ByGeorge!

March 15, 2005

Grading the States

Program Reviews States’ Ability to Manage Money, People, Information, and Infrastructure

By Matt Nehmer

It’s report card time for the nation’s state governments. GW is one of five universities partnered with the Government Performance Project, which gave all 50 states letter grades for their ability to manage money, people, information, and infrastructure. Results from the survey, funded by The Pew Charitable Trusts, can be found in the February edition of Governing magazine.

Philip Joyce, associate professor of public administration, is GW’s principal researcher on the project. He led a team of five School of Public Policy and Public Administration graduate students — Charlotte Kirschner, Richard Bulman, Alice Levey, Lori Metcalf, and Katie Simon — who spent more than a year evaluating how the 50 state governments use information to manage.
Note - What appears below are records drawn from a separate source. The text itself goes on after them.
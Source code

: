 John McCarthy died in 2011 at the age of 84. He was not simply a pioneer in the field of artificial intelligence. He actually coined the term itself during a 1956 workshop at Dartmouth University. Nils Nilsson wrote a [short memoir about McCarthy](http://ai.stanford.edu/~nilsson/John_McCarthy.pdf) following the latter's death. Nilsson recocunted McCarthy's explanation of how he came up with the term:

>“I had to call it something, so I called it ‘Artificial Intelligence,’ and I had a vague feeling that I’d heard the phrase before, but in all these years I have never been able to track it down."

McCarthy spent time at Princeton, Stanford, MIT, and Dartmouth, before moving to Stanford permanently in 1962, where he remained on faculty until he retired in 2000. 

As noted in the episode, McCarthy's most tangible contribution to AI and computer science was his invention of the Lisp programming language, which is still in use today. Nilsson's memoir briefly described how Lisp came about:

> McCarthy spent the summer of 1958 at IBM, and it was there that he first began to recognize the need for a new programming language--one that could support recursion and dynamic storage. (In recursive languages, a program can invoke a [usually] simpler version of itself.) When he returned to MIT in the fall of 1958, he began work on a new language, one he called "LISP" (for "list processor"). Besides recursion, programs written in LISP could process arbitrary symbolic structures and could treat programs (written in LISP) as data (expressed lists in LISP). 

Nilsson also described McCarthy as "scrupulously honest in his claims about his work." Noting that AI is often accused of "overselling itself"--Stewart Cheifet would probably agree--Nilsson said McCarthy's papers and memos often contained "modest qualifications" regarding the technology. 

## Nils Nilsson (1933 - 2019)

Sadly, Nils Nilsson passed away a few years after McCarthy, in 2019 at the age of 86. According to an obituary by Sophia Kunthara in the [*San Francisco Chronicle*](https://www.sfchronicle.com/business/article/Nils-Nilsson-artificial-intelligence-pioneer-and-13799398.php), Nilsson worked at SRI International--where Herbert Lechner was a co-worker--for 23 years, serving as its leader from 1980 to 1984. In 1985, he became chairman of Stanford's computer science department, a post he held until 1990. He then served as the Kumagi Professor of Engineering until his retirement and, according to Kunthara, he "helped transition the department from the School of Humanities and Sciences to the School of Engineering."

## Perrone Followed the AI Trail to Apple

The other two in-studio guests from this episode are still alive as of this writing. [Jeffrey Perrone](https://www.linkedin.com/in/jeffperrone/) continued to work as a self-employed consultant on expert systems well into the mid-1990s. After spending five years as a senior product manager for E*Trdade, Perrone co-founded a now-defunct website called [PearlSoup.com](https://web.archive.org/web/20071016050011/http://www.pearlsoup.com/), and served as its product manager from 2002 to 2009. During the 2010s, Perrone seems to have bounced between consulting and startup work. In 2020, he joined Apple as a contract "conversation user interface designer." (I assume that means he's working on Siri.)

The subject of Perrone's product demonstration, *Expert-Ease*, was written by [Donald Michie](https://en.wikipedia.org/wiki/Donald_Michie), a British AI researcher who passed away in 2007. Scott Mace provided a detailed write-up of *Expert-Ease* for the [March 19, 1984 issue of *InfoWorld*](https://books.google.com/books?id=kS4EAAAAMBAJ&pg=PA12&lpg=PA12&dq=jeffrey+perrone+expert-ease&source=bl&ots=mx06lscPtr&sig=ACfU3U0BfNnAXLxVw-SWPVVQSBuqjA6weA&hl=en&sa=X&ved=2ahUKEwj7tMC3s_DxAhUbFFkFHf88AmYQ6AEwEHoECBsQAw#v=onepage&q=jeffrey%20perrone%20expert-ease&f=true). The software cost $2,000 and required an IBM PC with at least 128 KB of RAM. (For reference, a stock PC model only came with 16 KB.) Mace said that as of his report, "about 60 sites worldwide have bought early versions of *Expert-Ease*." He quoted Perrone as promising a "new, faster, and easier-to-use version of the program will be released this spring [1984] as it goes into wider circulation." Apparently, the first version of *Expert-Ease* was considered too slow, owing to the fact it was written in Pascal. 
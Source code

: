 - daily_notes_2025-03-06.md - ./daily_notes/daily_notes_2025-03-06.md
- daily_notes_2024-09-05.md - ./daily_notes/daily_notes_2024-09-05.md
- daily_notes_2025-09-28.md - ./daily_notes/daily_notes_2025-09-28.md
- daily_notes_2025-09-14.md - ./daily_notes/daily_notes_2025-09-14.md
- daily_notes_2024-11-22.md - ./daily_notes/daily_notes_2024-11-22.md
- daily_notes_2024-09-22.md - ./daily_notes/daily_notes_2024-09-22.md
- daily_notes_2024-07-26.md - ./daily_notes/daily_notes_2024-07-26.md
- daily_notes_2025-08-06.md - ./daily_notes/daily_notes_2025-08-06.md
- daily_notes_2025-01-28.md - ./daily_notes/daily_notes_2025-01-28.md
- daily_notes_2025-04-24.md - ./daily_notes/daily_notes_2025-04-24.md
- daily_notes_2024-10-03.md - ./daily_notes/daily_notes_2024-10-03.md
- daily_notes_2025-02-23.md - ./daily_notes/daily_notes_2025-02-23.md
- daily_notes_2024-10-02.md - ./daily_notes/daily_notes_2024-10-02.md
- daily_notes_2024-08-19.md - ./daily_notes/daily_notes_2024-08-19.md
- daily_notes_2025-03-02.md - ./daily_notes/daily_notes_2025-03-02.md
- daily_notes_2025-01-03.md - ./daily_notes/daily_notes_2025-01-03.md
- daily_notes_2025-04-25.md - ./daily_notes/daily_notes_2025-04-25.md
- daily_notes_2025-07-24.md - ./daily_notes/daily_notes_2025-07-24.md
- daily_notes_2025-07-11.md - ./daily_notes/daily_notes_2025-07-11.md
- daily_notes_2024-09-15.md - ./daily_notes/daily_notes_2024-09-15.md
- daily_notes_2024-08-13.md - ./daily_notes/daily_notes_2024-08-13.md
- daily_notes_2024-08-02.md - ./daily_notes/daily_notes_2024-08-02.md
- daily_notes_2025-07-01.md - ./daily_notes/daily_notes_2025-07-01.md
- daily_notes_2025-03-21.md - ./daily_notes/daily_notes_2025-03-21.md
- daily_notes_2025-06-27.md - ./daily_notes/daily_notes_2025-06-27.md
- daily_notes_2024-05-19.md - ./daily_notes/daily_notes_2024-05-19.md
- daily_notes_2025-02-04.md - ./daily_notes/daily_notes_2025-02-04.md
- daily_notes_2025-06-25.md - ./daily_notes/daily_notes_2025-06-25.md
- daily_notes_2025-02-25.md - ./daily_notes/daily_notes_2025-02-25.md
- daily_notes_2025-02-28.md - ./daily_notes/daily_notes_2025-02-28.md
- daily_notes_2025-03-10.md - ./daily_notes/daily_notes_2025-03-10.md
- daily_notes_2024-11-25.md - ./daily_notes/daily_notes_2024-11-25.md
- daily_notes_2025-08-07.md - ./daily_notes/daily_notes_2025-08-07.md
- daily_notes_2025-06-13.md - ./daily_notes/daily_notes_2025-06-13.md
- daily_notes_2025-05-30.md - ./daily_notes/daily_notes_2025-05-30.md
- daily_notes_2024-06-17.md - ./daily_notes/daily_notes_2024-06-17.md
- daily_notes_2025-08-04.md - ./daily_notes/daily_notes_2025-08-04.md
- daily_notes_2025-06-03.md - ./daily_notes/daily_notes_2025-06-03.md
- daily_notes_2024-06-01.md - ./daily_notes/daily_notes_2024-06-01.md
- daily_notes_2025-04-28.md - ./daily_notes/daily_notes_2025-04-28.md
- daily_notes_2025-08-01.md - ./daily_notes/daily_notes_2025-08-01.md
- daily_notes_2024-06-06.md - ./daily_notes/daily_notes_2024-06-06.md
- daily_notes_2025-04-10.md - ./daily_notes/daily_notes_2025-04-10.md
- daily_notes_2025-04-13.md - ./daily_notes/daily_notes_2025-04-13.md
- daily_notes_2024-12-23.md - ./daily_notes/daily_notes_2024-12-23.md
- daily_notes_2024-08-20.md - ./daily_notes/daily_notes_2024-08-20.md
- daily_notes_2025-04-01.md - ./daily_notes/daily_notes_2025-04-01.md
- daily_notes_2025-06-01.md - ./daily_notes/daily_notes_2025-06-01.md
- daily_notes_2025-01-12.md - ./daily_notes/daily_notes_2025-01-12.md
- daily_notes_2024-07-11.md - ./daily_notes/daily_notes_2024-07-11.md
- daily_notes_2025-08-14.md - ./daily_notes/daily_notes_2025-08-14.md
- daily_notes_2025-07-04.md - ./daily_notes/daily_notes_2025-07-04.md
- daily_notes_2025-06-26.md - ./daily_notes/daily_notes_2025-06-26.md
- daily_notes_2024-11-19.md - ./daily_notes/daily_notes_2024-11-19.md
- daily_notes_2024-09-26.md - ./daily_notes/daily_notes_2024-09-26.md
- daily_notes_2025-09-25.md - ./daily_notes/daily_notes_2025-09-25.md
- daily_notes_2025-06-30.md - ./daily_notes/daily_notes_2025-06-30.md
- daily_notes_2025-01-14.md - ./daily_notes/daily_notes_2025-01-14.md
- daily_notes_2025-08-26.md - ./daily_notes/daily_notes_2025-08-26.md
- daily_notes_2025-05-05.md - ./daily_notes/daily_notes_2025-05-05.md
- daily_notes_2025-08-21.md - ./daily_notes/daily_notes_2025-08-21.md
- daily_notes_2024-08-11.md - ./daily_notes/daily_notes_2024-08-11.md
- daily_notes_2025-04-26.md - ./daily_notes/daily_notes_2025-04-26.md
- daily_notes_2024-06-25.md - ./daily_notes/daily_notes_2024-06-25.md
The “information” criteria was one of four used in the survey. Joyce and students were charged with analyzing the strategic direction of state governments and how they collect information to support a policy direction. Georgia State University analyzed the “money” criteria, Lynchburg College focused on the “people” category, and the University of Illinois-Chicago researched state “infrastructure.” Donald Kettl, a professor of political science at the University of Pennsylvania, was the overall academic coordinator for the project.

Locally, Virginia was at the top of the honor roll, scoring an overall “A-minus,” a grade matched only by Utah. Maryland earned a “B” overall.

This isn’t the first time Joyce has worked on a “grading” project. From January 2000 to June 2002 he was a principal researcher on the Federal Performance Project, which awarded letter grades to federal government agencies.